Regardless of who is asserting a patent, the public interest demands that we only award infringement damages for valid patents — those that claim a technological advance. Allowing invalid patents to be monetized does not reward innovation — it simply corrupts the system and encourages more investment in this type of litigation. A hedge fund’s decision-making matrix is fairly straightforward. If Fortress can obtain $2 billion by suing on an invalid patent, it will bring more such lawsuits.
The Leahy-Cornyn Act also protects due process in patent cases.
The Leahy-Cornyn Act would give businesses a reasonable opportunity to use PTAB proceedings, protecting the manufacturers that are the backbone of the American economy. The bill would also safeguard patent judges’ independence by prohibiting political interference in pending PTAB cases — abuses that are currently the subject of a bipartisan Government Accountability Office investigation.
In addition, the act would create a uniform national standard for staying infringement cases when PTAB review is instituted, ending the wasteful practice in some courts of forcing PTAB and district court trials to take place simultaneously. When the USPTO finds that it is reasonably likely that a patent is invalid and initiates a PTAB review, that threshold question of the patent’s validity ought to be resolved before a district court assesses infringement and damages.

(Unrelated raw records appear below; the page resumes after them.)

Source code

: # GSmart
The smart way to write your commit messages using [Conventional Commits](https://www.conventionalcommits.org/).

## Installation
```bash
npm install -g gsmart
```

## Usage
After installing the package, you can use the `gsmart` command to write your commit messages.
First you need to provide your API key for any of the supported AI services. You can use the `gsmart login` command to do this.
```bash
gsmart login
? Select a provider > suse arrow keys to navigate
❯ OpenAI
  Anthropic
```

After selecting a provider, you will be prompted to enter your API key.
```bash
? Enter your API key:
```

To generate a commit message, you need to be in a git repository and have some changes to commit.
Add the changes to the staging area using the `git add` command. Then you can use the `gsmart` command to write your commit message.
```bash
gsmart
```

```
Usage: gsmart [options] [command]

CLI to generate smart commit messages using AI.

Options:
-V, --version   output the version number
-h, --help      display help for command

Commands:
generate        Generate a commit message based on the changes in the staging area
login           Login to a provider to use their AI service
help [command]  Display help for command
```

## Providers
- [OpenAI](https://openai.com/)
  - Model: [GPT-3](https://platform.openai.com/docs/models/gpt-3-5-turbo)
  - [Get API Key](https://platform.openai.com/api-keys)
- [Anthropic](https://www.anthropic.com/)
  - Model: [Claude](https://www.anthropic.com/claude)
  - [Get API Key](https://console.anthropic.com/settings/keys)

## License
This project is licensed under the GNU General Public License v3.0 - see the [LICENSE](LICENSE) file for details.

Americans are a highly inventive people. There is no shortage of strong patents that are being issued and enforced in the U.S. Providing access to accurate and technically proficient validity review ensures that the patent system’s rewards flow to the true innovators rather than to legal opportunists and ultimately preserves the integrity and credibility of the U.S. patent system.
PTAB review also gives manufacturers the assurance that they need to invest in plants and heavy equipment in the U.S. The Leahy-Cornyn Act’s reforms are a much-needed course correction that will help secure America’s economic future.
Joseph Matal is a partner at Haynes and Boone LLP. He previously served as the U.S. Patent and Trademark Office’s acting director and acting solicitor.
Disclosure: Matal was counsel for the USPTO in the two Huawei Technologies Co. Ltd. v. Iancu matters cited in this article.
The opinions expressed are those of the author(s) and do not necessarily reflect the views of the firm, its clients or Portfolio Media Inc., or any of its or their respective affiliates. This article is for general information purposes and is not intended to be and should not be taken as legal advice.
 “Auto industry set to lose $290 billion in revenue this year amidst shortage of computer chips,” Just the News, Sep. 28, 20201.
 See U.S. Patent No. 7,523,373. The patent — which was filed in 2006, 45 years after integrated circuits were first developed — purports to apply the “discovery” that the memory in a microprocessor sometimes needs a higher minimum voltage than the processor. See id. at 2:4-9.
 See Intel v. VLSI Tech. , IPR2020-00158, Paper 3 at 7-8 (Nov. 20, 2019).
 See, e.g., Huawei Techs. Co., Ltd. v. Iancu , No. 19-1493 (Fed. Cir. 2020); Huawei Techs. Co., Ltd. v. Iancu , No. 19-1497 (Fed. Cir. 2020).
 See Verizon Bus. Network Servs. v. Huawei Techs. Co. , IPR2020-01290 (Jan. 25, 2021); Verizon Bus. Network Servs. v. Huawei Techs. Co. , IPR2020-01291 (Jan. 25, 2021); Verizon Bus. Network Servs. v. Huawei Techs. Co. , IPR2020-01292 (Jan. 25, 2021); Verizon Bus. Network Servs. v. Huawei Techs. Co. , IPR2020-01278 (Jan. 26, 2021); Cellco Partnership d/b/a Verizon Wireless v. Huawei Techs. Co. Ltd. , IPR2020-01352 (Mar. 2, 2021); Cellco Partnership d/b/a Verizon Wireless v. Huawei Techs. Co. Ltd., IPR2020-01356 (Mar. 5, 2021).
 See “Huawei, Verizon Strike Patent Deal Mid-Trial in Texas,” Law360, Jul. 12, 2021.
 See “Lawmakers Seek Probe of USPTO Director’s Sway Over PTAB,” Law360, Jun. 3, 2021.